Immunofluorescence staining and confocal microscopy
HeLa cells were plated onto fibronectin coated coverslips and transfected with plasmids encoding Myc-tagged β-Galactosidase, HA-tagged wild-type Net1, or mutant Net1. Two days after transfection, the cells were fixed in 4% paraformaldehyde (Thermo Fisher, Waltham, MA, 286906) in PBS and permeabilized with 0.2% Triton X-100 in PBST (PBS plus 0.05% Tween 20). Immunofluorescence staining was performed using antibodies for the Myc-epitope (1:100 dilution), HA-epitope (1:1000 dilution), and alpha-tubulin (1:1000), and cells were incubated with primary antibodies for 1 h at 37°C. Cells were washed 3x with PBST for 5 min each, and then incubated with secondary anti-rabbit or anti-mouse Alexa Fluor-488, and anti-mouse or anti-rabbit Alexa Fluor-594 (Thermo Fisher), diluted 1:1000 in PBST, plus 1 μg/ml DAPI (4′,6-diamidino-2-phenylindole) (Sigma Aldrich). F-actin staining was performed using acti-stain 670 Phalloidin (Cytoskeleton, Denver, CO). Cells were washed in PBST as before, rinsed with distilled water, and mounted onto glass slides with Fluormount reagent (Thermo Fisher).
Cells were imaged using a Nikon A1R confocal microscope at 60X magnification and z-stacks were acquired with 0.5 μm steps. To obtain intensity profiles of Net1 and F-actin at the plasma membrane, z-stacks were analyzed using CellProfiler image analysis software (version 3.0). Measurement of mitotic spindle angles was performed using NIS Elements software, where a maximum intensity projections of the z-stacks were created to identify the spindle poles. Then, a horizontal line was generated between the two spindle poles and the spindle angle was measured relative to the substrate, where the reference horizontal angle was α=0.
Graphing and statistical analysis
All experiments we performed a minimum of three separate times, as denoted in figure legends. Data was graphed and analyzed for significance by unpaired Student’s T test using Prism software (GraphPad, San Diego, CA).
Results
1.1. Identification of Cdk1 phosphorylation sites in Net1 in vitro.
We have shown previously that Net1 regulates mitotic progression in a RhoA-independent manner [7]. These data indicated that Net1 functions as a scaffold to control mitosis, and suggested that the cell may employ mechanisms to suppress the exchange factor activity of Net1 towards RhoA. Since many mitotic proteins are regulated by Cdk1, we reasoned that Cdk1 may phosphorylate Net1 to control its activity.

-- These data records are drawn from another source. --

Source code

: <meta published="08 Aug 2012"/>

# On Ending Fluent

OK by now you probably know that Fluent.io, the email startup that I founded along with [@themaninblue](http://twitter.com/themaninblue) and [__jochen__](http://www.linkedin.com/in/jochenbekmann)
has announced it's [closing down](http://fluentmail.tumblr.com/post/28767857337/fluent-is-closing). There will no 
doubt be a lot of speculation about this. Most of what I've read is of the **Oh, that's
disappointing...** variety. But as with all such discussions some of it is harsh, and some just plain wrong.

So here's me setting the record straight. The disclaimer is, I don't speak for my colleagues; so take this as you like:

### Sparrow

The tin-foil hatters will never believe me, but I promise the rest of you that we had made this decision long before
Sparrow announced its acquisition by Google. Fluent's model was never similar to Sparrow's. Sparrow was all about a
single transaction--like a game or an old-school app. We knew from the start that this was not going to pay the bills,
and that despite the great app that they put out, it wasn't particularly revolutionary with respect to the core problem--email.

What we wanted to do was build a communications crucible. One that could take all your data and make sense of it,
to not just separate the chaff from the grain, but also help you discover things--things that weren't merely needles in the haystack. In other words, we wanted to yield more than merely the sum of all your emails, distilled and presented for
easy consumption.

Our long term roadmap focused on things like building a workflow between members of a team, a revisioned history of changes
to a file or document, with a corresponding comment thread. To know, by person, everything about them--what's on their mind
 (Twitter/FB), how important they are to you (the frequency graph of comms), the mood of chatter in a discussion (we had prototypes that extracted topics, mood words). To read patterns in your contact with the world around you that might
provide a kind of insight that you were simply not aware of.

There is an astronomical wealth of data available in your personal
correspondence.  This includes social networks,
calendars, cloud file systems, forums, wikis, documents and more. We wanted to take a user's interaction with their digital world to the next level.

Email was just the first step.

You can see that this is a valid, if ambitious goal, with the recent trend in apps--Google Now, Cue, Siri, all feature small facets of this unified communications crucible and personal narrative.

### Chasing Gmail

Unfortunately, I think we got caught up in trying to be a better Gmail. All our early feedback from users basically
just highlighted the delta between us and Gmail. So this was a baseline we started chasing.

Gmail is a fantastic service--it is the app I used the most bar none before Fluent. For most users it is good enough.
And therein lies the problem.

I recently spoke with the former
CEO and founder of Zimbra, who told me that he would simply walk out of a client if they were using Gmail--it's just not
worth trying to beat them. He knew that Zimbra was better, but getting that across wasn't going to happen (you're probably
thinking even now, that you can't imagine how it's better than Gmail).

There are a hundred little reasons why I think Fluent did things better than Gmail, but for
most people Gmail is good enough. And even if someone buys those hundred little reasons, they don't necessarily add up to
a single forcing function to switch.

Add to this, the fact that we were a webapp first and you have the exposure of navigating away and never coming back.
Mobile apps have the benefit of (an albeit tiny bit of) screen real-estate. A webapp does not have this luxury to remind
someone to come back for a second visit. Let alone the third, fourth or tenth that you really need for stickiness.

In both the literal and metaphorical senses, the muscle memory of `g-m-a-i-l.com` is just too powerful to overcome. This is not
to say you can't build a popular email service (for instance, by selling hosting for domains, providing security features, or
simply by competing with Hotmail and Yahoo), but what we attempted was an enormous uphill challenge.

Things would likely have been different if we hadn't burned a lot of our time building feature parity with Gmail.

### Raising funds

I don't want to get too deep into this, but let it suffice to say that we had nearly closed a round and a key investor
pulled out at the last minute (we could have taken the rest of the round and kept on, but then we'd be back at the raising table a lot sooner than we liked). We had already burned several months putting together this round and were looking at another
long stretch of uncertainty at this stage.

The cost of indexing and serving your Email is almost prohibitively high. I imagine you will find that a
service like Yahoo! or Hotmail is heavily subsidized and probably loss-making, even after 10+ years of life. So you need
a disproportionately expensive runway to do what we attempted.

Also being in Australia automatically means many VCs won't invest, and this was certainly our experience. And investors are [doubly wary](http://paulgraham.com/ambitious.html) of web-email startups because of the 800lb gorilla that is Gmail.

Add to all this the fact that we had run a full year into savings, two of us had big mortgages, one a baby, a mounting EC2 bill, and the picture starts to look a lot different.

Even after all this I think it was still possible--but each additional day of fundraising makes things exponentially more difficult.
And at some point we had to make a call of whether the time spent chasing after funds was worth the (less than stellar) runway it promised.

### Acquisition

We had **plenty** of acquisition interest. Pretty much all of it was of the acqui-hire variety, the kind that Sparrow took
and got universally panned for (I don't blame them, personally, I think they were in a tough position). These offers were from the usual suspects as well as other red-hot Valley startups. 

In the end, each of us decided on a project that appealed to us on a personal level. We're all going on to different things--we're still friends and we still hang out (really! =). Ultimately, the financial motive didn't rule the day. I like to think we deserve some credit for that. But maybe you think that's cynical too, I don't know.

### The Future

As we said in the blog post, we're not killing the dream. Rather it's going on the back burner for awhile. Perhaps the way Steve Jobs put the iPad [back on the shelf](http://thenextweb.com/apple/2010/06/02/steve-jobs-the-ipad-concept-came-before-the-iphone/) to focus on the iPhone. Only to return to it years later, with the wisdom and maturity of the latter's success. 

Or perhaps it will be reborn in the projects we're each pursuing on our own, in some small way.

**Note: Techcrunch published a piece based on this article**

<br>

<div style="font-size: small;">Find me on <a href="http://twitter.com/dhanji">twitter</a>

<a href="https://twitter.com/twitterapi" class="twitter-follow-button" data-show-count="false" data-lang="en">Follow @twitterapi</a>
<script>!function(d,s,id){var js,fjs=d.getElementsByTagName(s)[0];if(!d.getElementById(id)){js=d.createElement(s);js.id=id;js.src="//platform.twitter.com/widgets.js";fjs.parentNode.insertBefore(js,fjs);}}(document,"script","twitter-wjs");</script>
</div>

To test whether this was the case, we produced mouse Net1 as a recombinant GST fusion protein in E. coli and incubated the purified GST-Net1 with recombinant, purified Cdk1/Cyclin B in an ATP-containing buffer. The GST-Net1 was then resolved by SDS-PAGE and the excised band was analyzed by mass spectrometry (LC/MS/MS) to identify phosphorylated peptides. Through this analysis, we observed that six residues in mouse Net1 were phosphorylated by Cdk1 in vitro (Fig. 1A, B). Of these, only T35 was not conserved in human Net1. The most highly phosphorylated sites were S131, S106, and T35, respectively, based on the number of phosphorylated peptides identified and the A-Score. An A-score predicts the likelihood of correctly identifying the correct phosphorylated residue using mass spectrometry [24].
To determine whether we had identified the majority of Cdk1 phosphorylation sites, we mutated one or more of the conserved sites to alanines and produced the mutants as GST fusion proteins in E. coli. For this analysis, we focused on the most highly phosphorylated sites, S106 and S131, as well as T146, which was predicted to be the highest affinity Cdk1 site in two different prediction programs (ELM and Scansite 4.0). The purified GST-Net1 fusion proteins were then for Cdk1 phosphorylation using [γ32P]-labelled ATP, and the degree of phosphorylation was measured using autoradiography and scintillation counting. We observed that mutation of S106 to alanine had the greatest effect among the individual mutations (Fig. 1C, D). Importantly, mutation of S106, S131, and T146 together eliminated nearly 90% of Net1 phosphorylation, indicating that these are the major sites for Cdk1 phosphorylation in vitro.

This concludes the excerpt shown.